╭──

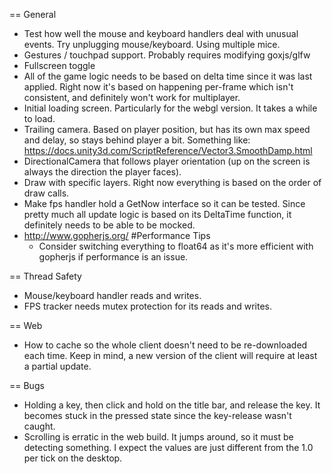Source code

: == General
* Test how well the mouse and keyboard handlers deal with unusual events. 
Try unplugging mouse/keyboard. Using multiple mice.
* Gestures / touchpad support. Probably requires modifying goxjs/glfw
* Fullscreen toggle
* All of the game logic needs to be based on delta time since it was last applied. Right now it's based on happening 
per-frame which isn't consistent, and definitely won't work for multiplayer.
* Initial loading screen. Particularly for the webgl version. It takes a while to load.
* Trailing camera. Based on player position, but has its own max speed and delay, so stays behind player a bit. 
Something like: https://docs.unity3d.com/ScriptReference/Vector3.SmoothDamp.html
* DirectionalCamera that follows player orientation (up on the screen is always the direction the player faces).
* Draw with specific layers. Right now everything is based on the order of draw calls.
* Make fps handler hold a GetNow interface so it can be tested. Since pretty much all update logic is based
on its DeltaTime function, it definitely needs to be able to be mocked.
* http://www.gopherjs.org/ #Performance Tips
  * Consider switching everything to float64 as it's more efficient with gopherjs if performance is an issue.

== Thread Safety
* Mouse/keyboard handler reads and writes.
* FPS tracker needs mutex protection for its reads and writes.

== Web
* How to cache so the whole client doesn't need to be re-downloaded each time. Keep in mind, a new version of the client
will require at least a partial update.

== Bugs
* Holding a key, then click and hold on the title bar, and release the key. It becomes stuck in the pressed state
since the key-release wasn't caught.
* Scrolling is erratic in the web build. It jumps around, so it must be detecting something. I expect the values
are just different from the 1.0 per tick on the desktop. 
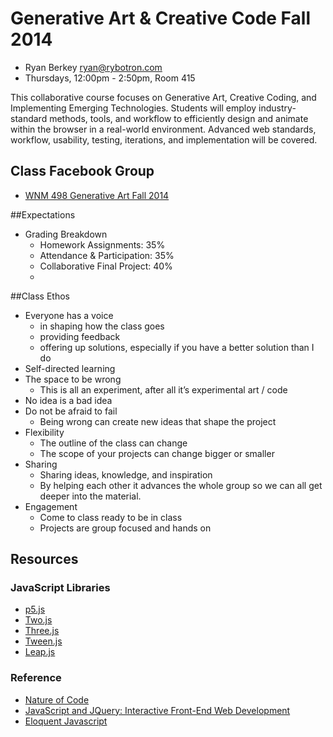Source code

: Generative Art & Creative Code Fall 2014 
========================================
* Ryan Berkey [ryan@rybotron.com](mailto:ryan@rybotron.com)
* Thursdays, 12:00pm - 2:50pm, Room 415

This collaborative course focuses on Generative Art, Creative Coding, and Implementing Emerging Technologies. Students will employ industry-standard methods, tools, and workflow to efficiently design and animate within the browser in a real-world environment. Advanced web standards, workflow, usability, testing, iterations, and implementation will be covered. 

## Class Facebook Group
* [WNM 498 Generative Art Fall 2014](https://www.facebook.com/groups/707648742623505/)

##Expectations
* Grading Breakdown
  * Homework Assignments: 35%
  * Attendance & Participation: 35%
  * Collaborative Final Project: 40%
  * 
  
##Class Ethos

* Everyone has a voice
  * in shaping how the class goes
  * providing feedback
  * offering up solutions, especially if you have a better solution than I do
* Self-directed learning
* The space to be wrong
  * This is all an experiment, after all it’s experimental art / code
* No idea is a bad idea
* Do not be afraid to fail
  * Being wrong can create new ideas that shape the project
* Flexibility
  * The outline of the class can change
  * The scope of your projects can change bigger or smaller
* Sharing
  * Sharing ideas, knowledge, and inspiration
  * By helping each other it advances the whole group so we can all get deeper into the material.
* Engagement
  * Come to class ready to be in class
  * Projects are group focused and hands on


Resources
---------
### JavaScript Libraries
* [p5.js](http://p5js.org/)
* [Two.js](http://jonobr1.github.io/two.js/)
* [Three.js](http://threejs.org/)
* [Tween.js](https://github.com/sole/tween.js/)
* [Leap.js](https://developer.leapmotion.com/leapjs/welcome)

### Reference
* [Nature of Code](http://natureofcode.com/)
* [JavaScript and JQuery: Interactive Front-End Web Development](http://javascriptbook.com/)
* [Eloquent Javascript](http://eloquentjavascript.net/)
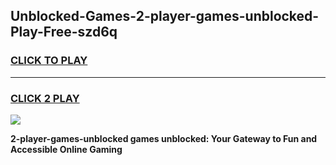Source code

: 
## Unblocked-Games-2-player-games-unblocked-Play-Free-szd6q
<h3>
<a href="https://premium76.site?title=2-player-games-unblocked&ref=10A">CLICK TO PLAY</a></h3>
<hr>

<h3>
<a href="https://premium76.site?title=2-player-games-unblocked&ref=10A">CLICK 2 PLAY</a>
  
</h3>

<a href="https://premium76.site?title=2-player-games-unblocked&ref=10A"><img src="https://clearcache.store/games.png"></a>


**2-player-games-unblocked games unblocked: Your Gateway to Fun and Accessible Online Gaming**
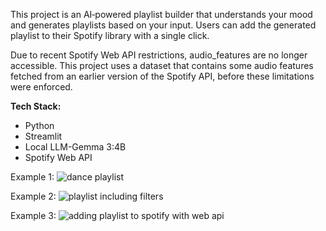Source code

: This project is an AI‑powered playlist builder that understands your mood and generates playlists based on your input. Users can add the generated playlist to their Spotify library with a single click. 

Due to recent Spotify Web API restrictions, audio_features are no longer accessible.
This project uses a dataset that contains some audio features fetched from an earlier version of the Spotify API, before these limitations were enforced.

__Tech Stack:__ <br>
- Python
- Streamlit
- Local LLM-Gemma 3:4B
- Spotify Web API


Example 1:
![dance playlist](https://github.com/user-attachments/assets/99eecde5-1acd-43b5-a88b-fb92db166e61)

Example 2:
![playlist including filters](https://github.com/user-attachments/assets/a5a36a4e-5c06-4633-a516-6696b28eae22)

Example 3:
![adding playlist to spotify with web api](https://github.com/user-attachments/assets/c80e38ac-36d9-49a4-878d-4015270272b5)


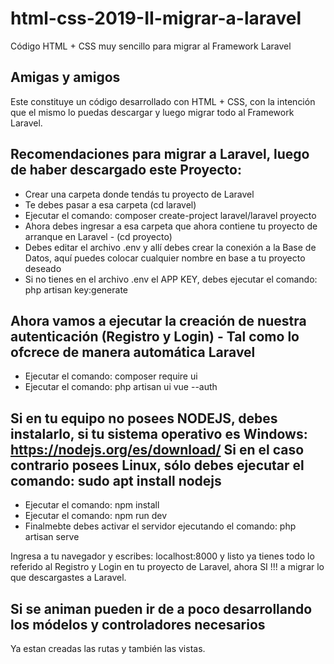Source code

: # html-css-2019-II-migrar-a-laravel
Código HTML + CSS muy sencillo para migrar al Framework Laravel


## Amigas y amigos

Este constituye un código desarrollado con HTML + CSS, con la intención que el mismo lo puedas descargar y luego migrar todo al Framework Laravel.

## Recomendaciones para migrar a Laravel, luego de haber descargado este Proyecto:

- Crear una carpeta donde tendás tu proyecto de Laravel
- Te debes pasar a esa carpeta (cd laravel)
- Ejecutar el comando: composer create-project laravel/laravel proyecto
- Ahora debes ingresar a esa carpeta que ahora contiene tu proyecto de arranque en Laravel - (cd proyecto)
- Debes editar el archivo .env y allí debes crear la conexión a la Base de Datos, aquí puedes colocar cualquier nombre en base a tu proyecto deseado
- Si no tienes en el archivo .env el APP KEY, debes ejecutar el comando: php artisan key:generate

## Ahora vamos a ejecutar la creación de nuestra autenticación (Registro y Login) - Tal como lo ofcrece de manera automática Laravel

- Ejecutar el comando: composer require ui
- Ejecutar el comando: php artisan ui vue --auth

## Si en tu equipo no posees NODEJS, debes instalarlo, si tu sistema operativo es Windows: https://nodejs.org/es/download/ Si en el caso contrario posees Linux, sólo debes ejecutar el comando: sudo apt install nodejs

- Ejecutar el comando: npm install
- Ejecutar el comando: npm run dev
- Finalmebte debes activar el servidor ejecutando el comando: php artisan serve

Ingresa a tu navegador y escribes: localhost:8000 y listo ya tienes todo lo referido al Registro y Login en tu proyecto de Laravel, ahora SI !!! a migrar lo que descargastes a Laravel.








## Si se animan pueden ir de a poco desarrollando los módelos y controladores necesarios

Ya estan creadas las rutas y también las vistas.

╰──

*TASK DETAILS*. Print the material precisely as given, dropping any images it holds.

*FINISHED EXERCISE*.
Source code

: == General
* Test how well the mouse and keyboard handlers deal with unusual events. 
Try unplugging mouse/keyboard. Using multiple mice.
* Gestures / touchpad support. Probably requires modifying goxjs/glfw
* Fullscreen toggle
* All of the game logic needs to be based on delta time since it was last applied. Right now it's based on happening 
per-frame which isn't consistent, and definitely won't work for multiplayer.
* Initial loading screen. Particularly for the webgl version. It takes a while to load.
* Trailing camera. Based on player position, but has its own max speed and delay, so stays behind player a bit. 
Something like: https://docs.unity3d.com/ScriptReference/Vector3.SmoothDamp.html
* DirectionalCamera that follows player orientation (up on the screen is always the direction the player faces).
* Draw with specific layers. Right now everything is based on the order of draw calls.
* Make fps handler hold a GetNow interface so it can be tested. Since pretty much all update logic is based
on its DeltaTime function, it definitely needs to be able to be mocked.
* http://www.gopherjs.org/ #Performance Tips
  * Consider switching everything to float64 as it's more efficient with gopherjs if performance is an issue.

== Thread Safety
* Mouse/keyboard handler reads and writes.
* FPS tracker needs mutex protection for its reads and writes.

== Web
* How to cache so the whole client doesn't need to be re-downloaded each time. Keep in mind, a new version of the client
will require at least a partial update.

== Bugs
* Holding a key, then click and hold on the title bar, and release the key. It becomes stuck in the pressed state
since the key-release wasn't caught.
* Scrolling is erratic in the web build. It jumps around, so it must be detecting something. I expect the values
are just different from the 1.0 per tick on the desktop. 
Source code

: Generative Art & Creative Code Fall 2014 
========================================
* Ryan Berkey [ryan@rybotron.com](mailto:ryan@rybotron.com)
* Thursdays, 12:00pm - 2:50pm, Room 415

This collaborative course focuses on Generative Art, Creative Coding, and Implementing Emerging Technologies. Students will employ industry-standard methods, tools, and workflow to efficiently design and animate within the browser in a real-world environment. Advanced web standards, workflow, usability, testing, iterations, and implementation will be covered. 

## Class Facebook Group
* [WNM 498 Generative Art Fall 2014](https://www.facebook.com/groups/707648742623505/)

##Expectations
* Grading Breakdown
  * Homework Assignments: 35%
  * Attendance & Participation: 35%
  * Collaborative Final Project: 40%
  * 
  
##Class Ethos

* Everyone has a voice
  * in shaping how the class goes
  * providing feedback
  * offering up solutions, especially if you have a better solution than I do
* Self-directed learning
* The space to be wrong
  * This is all an experiment, after all it’s experimental art / code
* No idea is a bad idea
* Do not be afraid to fail
  * Being wrong can create new ideas that shape the project
* Flexibility
  * The outline of the class can change
  * The scope of your projects can change bigger or smaller
* Sharing
  * Sharing ideas, knowledge, and inspiration
  * By helping each other it advances the whole group so we can all get deeper into the material.
* Engagement
  * Come to class ready to be in class
  * Projects are group focused and hands on


Resources
---------
### JavaScript Libraries
* [p5.js](http://p5js.org/)
* [Two.js](http://jonobr1.github.io/two.js/)
* [Three.js](http://threejs.org/)
* [Tween.js](https://github.com/sole/tween.js/)
* [Leap.js](https://developer.leapmotion.com/leapjs/welcome)

### Reference
* [Nature of Code](http://natureofcode.com/)
* [JavaScript and JQuery: Interactive Front-End Web Development](http://javascriptbook.com/)
* [Eloquent Javascript](http://eloquentjavascript.net/)
Source code

: 
## Unblocked-Games-2-player-games-unblocked-Play-Free-szd6q
<h3>
<a href="https://premium76.site?title=2-player-games-unblocked&ref=10A">CLICK TO PLAY</a></h3>
<hr>

<h3>
<a href="https://premium76.site?title=2-player-games-unblocked&ref=10A">CLICK 2 PLAY</a>
  
</h3>

<a href="https://premium76.site?title=2-player-games-unblocked&ref=10A"><img src="https://clearcache.store/games.png"></a>


**2-player-games-unblocked games unblocked: Your Gateway to Fun and Accessible Online Gaming**
Source code

: This project is an AI‑powered playlist builder that understands your mood and generates playlists based on your input. Users can add the generated playlist to their Spotify library with a single click. 

Due to recent Spotify Web API restrictions, audio_features are no longer accessible.
This project uses a dataset that contains some audio features fetched from an earlier version of the Spotify API, before these limitations were enforced.

__Tech Stack:__ <br>
- Python
- Streamlit
- Local LLM-Gemma 3:4B
- Spotify Web API


Example 1:
![dance playlist](https://github.com/user-attachments/assets/99eecde5-1acd-43b5-a88b-fb92db166e61)

Example 2:
![playlist including filters](https://github.com/user-attachments/assets/a5a36a4e-5c06-4633-a516-6696b28eae22)

Example 3:
![adding playlist to spotify with web api](https://github.com/user-attachments/assets/c80e38ac-36d9-49a4-878d-4015270272b5)


Source code

: # html-css-2019-II-migrar-a-laravel
Código HTML + CSS muy sencillo para migrar al Framework Laravel


## Amigas y amigos

Este constituye un código desarrollado con HTML + CSS, con la intención que el mismo lo puedas descargar y luego migrar todo al Framework Laravel.

## Recomendaciones para migrar a Laravel, luego de haber descargado este Proyecto:

- Crear una carpeta donde tendás tu proyecto de Laravel
- Te debes pasar a esa carpeta (cd laravel)
- Ejecutar el comando: composer create-project laravel/laravel proyecto
- Ahora debes ingresar a esa carpeta que ahora contiene tu proyecto de arranque en Laravel - (cd proyecto)
- Debes editar el archivo .env y allí debes crear la conexión a la Base de Datos, aquí puedes colocar cualquier nombre en base a tu proyecto deseado
- Si no tienes en el archivo .env el APP KEY, debes ejecutar el comando: php artisan key:generate

## Ahora vamos a ejecutar la creación de nuestra autenticación (Registro y Login) - Tal como lo ofcrece de manera automática Laravel

- Ejecutar el comando: composer require ui
- Ejecutar el comando: php artisan ui vue --auth

## Si en tu equipo no posees NODEJS, debes instalarlo, si tu sistema operativo es Windows: https://nodejs.org/es/download/ Si en el caso contrario posees Linux, sólo debes ejecutar el comando: sudo apt install nodejs

- Ejecutar el comando: npm install
- Ejecutar el comando: npm run dev
- Finalmebte debes activar el servidor ejecutando el comando: php artisan serve

Ingresa a tu navegador y escribes: localhost:8000 y listo ya tienes todo lo referido al Registro y Login en tu proyecto de Laravel, ahora SI !!! a migrar lo que descargastes a Laravel.








## Si se animan pueden ir de a poco desarrollando los módelos y controladores necesarios

Ya estan creadas las rutas y también las vistas.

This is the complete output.